▶ RECORDS TO PROCESS
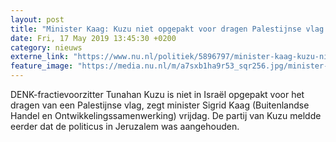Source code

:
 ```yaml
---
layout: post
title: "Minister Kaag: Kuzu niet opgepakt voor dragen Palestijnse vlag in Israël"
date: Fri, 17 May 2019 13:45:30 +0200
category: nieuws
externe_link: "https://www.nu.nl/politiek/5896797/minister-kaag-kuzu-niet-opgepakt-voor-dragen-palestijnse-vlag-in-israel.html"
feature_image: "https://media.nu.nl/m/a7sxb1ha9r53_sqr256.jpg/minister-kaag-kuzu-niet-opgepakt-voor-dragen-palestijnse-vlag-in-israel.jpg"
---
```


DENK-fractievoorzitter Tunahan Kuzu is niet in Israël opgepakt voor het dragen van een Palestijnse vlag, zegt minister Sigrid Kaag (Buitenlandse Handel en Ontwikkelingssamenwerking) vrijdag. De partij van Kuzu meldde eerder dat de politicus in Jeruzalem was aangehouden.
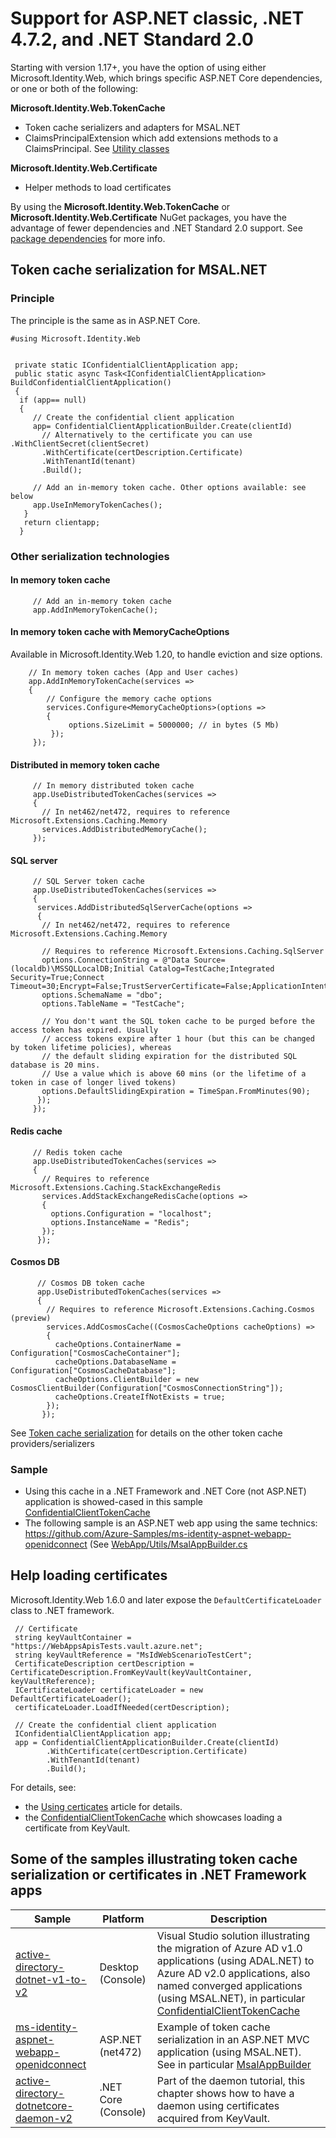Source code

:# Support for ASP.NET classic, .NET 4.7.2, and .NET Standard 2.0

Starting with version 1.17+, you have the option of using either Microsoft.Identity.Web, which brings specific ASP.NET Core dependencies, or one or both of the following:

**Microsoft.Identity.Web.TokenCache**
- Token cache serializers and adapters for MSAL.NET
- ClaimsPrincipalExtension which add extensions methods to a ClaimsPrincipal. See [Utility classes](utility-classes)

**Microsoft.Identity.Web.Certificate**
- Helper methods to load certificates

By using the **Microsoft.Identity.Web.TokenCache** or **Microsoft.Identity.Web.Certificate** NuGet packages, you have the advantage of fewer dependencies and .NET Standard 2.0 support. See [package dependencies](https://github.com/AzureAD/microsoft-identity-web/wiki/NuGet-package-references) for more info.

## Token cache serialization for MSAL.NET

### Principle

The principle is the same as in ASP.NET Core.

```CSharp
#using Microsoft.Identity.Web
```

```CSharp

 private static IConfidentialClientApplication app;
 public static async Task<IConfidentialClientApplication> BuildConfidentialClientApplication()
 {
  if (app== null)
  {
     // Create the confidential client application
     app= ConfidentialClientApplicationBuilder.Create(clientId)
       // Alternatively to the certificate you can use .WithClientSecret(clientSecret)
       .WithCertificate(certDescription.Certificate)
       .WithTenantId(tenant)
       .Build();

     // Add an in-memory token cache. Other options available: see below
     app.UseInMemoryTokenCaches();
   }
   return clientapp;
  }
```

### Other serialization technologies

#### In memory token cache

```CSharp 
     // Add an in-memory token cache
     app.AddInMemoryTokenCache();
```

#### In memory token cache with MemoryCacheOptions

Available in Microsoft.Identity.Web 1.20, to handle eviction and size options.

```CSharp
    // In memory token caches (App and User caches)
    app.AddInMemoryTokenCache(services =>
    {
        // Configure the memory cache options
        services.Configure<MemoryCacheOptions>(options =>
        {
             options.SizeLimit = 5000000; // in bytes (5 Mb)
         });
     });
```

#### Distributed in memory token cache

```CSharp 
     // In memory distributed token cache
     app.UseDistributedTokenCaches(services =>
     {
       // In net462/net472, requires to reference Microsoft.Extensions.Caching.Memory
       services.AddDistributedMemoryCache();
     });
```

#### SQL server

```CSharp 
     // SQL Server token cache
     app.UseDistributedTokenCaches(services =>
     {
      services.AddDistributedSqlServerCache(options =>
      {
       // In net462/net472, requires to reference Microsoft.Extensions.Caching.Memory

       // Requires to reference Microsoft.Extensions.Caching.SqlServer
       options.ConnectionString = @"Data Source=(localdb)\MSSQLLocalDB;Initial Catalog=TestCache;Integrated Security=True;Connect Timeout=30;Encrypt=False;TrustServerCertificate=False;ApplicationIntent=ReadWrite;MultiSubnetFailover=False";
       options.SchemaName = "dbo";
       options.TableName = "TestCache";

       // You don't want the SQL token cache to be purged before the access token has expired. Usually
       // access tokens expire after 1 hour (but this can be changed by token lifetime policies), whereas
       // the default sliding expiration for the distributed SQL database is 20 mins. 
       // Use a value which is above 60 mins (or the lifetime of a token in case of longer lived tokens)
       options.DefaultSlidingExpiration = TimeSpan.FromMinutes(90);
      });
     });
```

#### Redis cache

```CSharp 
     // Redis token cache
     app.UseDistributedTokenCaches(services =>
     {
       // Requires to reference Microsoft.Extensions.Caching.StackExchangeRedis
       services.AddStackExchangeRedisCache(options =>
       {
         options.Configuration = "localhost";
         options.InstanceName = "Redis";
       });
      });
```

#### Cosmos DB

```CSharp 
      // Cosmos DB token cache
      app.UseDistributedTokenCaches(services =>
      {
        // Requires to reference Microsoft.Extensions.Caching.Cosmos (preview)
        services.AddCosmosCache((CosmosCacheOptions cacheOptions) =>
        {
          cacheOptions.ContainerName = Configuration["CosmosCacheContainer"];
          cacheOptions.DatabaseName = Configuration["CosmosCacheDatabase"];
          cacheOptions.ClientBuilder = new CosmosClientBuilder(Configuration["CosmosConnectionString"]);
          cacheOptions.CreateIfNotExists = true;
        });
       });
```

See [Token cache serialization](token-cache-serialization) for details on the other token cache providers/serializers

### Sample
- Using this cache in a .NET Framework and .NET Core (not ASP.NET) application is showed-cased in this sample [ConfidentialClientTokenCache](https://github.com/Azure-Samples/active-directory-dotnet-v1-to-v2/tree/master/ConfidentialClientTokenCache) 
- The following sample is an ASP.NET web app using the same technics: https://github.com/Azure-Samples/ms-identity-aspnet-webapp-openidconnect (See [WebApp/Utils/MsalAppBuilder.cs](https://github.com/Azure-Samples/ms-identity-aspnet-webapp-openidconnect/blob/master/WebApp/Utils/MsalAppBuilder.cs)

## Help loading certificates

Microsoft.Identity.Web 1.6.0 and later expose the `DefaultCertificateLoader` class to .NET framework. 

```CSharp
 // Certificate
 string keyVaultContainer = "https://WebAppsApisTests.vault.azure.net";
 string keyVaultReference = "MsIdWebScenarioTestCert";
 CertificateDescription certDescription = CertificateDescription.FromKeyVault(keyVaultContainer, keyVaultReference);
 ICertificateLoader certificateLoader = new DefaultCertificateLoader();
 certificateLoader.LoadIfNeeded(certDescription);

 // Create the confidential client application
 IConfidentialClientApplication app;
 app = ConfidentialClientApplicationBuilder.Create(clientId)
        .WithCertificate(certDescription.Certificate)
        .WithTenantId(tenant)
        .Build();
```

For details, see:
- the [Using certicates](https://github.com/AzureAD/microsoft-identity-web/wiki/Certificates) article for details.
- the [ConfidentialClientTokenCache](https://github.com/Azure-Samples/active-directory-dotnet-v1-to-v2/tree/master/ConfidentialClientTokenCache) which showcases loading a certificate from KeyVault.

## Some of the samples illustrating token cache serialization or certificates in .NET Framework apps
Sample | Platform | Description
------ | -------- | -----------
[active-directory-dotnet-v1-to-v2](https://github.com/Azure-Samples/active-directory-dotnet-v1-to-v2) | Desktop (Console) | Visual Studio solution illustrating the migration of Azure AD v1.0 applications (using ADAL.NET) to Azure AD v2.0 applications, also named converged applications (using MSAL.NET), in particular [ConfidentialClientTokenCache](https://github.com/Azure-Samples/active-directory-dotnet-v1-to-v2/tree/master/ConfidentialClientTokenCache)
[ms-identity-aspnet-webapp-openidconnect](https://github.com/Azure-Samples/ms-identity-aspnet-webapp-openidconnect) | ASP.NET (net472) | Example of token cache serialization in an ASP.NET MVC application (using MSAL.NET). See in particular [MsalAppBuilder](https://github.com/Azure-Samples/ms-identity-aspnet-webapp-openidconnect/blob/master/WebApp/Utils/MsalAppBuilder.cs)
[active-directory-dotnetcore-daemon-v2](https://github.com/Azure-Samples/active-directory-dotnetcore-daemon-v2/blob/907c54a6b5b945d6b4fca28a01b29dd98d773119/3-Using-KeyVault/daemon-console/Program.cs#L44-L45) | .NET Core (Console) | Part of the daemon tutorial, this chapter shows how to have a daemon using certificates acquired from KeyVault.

▶ WHAT TO DO
Would you please return all lines from the listing above that contain "WithCertificate"?

▶ ANSWER SPACE
       .WithCertificate(certDescription.Certificate)
        .WithCertificate(certDescription.Certificate)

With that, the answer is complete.